* _Your task_
Print verbatim the opening line of the material and every subsequent line through the one containing "而预算与考核以月或季度为单位，短期报表看不到任何转化。".

* _Excerpted data_
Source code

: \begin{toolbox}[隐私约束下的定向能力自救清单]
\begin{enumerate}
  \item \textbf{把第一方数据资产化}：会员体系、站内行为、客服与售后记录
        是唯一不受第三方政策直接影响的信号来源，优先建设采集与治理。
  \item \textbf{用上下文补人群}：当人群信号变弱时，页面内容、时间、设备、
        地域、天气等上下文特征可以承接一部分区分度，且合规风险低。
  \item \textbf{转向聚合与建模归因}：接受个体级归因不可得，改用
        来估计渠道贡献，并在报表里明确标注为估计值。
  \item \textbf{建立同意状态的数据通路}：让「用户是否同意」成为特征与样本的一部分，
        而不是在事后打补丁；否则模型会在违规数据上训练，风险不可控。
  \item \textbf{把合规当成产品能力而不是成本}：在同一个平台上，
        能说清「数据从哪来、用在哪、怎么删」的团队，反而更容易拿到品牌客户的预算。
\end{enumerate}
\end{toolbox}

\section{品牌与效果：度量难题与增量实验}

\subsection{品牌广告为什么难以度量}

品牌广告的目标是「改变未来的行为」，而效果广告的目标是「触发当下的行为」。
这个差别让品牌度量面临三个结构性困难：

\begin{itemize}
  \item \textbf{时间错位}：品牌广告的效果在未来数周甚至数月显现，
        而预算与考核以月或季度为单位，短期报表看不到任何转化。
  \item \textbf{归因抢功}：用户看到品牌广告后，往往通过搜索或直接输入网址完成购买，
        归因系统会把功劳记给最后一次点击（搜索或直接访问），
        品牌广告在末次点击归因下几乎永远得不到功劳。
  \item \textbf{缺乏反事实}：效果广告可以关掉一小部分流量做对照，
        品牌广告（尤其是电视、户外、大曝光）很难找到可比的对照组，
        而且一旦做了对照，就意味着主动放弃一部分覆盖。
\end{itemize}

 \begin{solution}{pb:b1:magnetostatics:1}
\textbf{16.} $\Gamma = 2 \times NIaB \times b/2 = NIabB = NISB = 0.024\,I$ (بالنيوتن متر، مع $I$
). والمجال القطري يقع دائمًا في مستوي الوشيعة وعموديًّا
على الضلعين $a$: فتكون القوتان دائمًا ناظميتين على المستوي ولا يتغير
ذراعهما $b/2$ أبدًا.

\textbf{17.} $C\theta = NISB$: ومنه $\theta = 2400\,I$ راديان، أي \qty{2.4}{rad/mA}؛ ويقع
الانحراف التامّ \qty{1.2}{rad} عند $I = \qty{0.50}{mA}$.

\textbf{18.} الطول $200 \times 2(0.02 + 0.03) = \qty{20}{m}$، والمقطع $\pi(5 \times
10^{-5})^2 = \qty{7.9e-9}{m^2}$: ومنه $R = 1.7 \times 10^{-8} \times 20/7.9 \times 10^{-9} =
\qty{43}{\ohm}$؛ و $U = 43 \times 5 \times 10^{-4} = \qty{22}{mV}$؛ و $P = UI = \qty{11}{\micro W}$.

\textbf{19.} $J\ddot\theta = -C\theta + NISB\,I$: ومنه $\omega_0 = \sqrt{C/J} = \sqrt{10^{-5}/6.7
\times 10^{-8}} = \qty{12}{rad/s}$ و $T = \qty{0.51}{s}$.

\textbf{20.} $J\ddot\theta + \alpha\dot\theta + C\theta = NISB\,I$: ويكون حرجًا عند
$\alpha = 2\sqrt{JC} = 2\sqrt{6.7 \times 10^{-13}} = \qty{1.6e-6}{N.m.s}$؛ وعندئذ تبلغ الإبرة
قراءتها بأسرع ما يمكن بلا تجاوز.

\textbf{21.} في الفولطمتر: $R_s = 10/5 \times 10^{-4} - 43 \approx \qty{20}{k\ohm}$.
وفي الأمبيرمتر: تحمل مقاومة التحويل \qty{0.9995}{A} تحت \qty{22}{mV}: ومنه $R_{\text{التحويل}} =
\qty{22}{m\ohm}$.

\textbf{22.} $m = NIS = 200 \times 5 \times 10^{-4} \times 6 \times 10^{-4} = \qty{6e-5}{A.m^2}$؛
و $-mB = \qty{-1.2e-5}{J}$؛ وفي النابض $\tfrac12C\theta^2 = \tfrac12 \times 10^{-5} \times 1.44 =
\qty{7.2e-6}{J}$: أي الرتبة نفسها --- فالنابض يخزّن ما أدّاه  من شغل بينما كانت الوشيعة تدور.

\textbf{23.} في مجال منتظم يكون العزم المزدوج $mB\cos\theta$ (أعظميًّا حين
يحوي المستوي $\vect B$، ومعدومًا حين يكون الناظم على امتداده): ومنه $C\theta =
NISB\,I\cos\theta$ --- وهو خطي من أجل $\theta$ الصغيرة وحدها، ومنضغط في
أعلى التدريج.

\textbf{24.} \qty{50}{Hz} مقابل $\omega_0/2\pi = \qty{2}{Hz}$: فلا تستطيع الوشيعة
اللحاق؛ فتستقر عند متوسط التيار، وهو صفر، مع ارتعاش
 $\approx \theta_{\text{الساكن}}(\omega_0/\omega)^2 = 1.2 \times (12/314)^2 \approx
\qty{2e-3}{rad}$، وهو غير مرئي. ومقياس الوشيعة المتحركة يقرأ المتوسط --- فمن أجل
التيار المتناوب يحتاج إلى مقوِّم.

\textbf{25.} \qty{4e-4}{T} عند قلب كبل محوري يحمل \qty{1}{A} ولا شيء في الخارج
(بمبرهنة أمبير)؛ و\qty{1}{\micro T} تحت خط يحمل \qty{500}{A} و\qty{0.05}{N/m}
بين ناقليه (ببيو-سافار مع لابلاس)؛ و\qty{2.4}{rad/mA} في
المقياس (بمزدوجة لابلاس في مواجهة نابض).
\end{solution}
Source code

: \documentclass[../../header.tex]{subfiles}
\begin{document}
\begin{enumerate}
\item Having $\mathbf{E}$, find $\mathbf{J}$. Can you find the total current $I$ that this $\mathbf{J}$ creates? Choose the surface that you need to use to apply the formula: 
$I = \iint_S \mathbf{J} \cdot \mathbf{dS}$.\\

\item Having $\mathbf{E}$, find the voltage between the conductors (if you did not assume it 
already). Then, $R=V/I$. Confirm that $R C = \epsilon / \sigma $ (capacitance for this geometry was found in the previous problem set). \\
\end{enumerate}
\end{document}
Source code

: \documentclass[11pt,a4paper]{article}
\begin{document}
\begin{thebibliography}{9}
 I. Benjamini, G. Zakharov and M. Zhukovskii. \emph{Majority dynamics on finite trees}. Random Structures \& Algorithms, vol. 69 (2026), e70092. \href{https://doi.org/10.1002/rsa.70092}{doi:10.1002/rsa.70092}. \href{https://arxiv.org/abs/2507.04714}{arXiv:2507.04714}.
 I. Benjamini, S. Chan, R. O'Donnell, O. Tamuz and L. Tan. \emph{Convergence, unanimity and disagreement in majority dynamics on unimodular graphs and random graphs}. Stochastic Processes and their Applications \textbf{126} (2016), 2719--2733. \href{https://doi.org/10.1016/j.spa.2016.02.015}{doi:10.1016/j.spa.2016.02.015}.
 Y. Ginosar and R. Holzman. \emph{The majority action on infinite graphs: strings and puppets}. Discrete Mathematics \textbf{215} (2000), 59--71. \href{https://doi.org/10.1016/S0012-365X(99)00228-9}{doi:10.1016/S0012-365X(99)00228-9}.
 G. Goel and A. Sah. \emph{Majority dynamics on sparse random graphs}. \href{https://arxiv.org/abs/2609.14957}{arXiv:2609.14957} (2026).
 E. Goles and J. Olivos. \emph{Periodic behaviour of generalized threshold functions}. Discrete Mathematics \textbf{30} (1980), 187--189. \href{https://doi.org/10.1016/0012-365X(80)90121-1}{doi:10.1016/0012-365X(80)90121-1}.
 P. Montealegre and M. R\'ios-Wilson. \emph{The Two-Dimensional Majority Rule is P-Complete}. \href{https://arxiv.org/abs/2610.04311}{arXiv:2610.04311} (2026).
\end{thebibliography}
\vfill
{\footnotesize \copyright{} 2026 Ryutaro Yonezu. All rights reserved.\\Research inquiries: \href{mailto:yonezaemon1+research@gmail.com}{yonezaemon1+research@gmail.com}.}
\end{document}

* _Exercise response_
Source code

: \begin{toolbox}[隐私约束下的定向能力自救清单]
\begin{enumerate}
  \item \textbf{把第一方数据资产化}：会员体系、站内行为、客服与售后记录
        是唯一不受第三方政策直接影响的信号来源，优先建设采集与治理。
  \item \textbf{用上下文补人群}：当人群信号变弱时，页面内容、时间、设备、
        地域、天气等上下文特征可以承接一部分区分度，且合规风险低。
  \item \textbf{转向聚合与建模归因}：接受个体级归因不可得，改用
        来估计渠道贡献，并在报表里明确标注为估计值。
  \item \textbf{建立同意状态的数据通路}：让「用户是否同意」成为特征与样本的一部分，
        而不是在事后打补丁；否则模型会在违规数据上训练，风险不可控。
  \item \textbf{把合规当成产品能力而不是成本}：在同一个平台上，
        能说清「数据从哪来、用在哪、怎么删」的团队，反而更容易拿到品牌客户的预算。
\end{enumerate}
\end{toolbox}

\section{品牌与效果：度量难题与增量实验}

\subsection{品牌广告为什么难以度量}

品牌广告的目标是「改变未来的行为」，而效果广告的目标是「触发当下的行为」。
这个差别让品牌度量面临三个结构性困难：

\begin{itemize}
  \item \textbf{时间错位}：品牌广告的效果在未来数周甚至数月显现，
        而预算与考核以月或季度为单位，短期报表看不到任何转化。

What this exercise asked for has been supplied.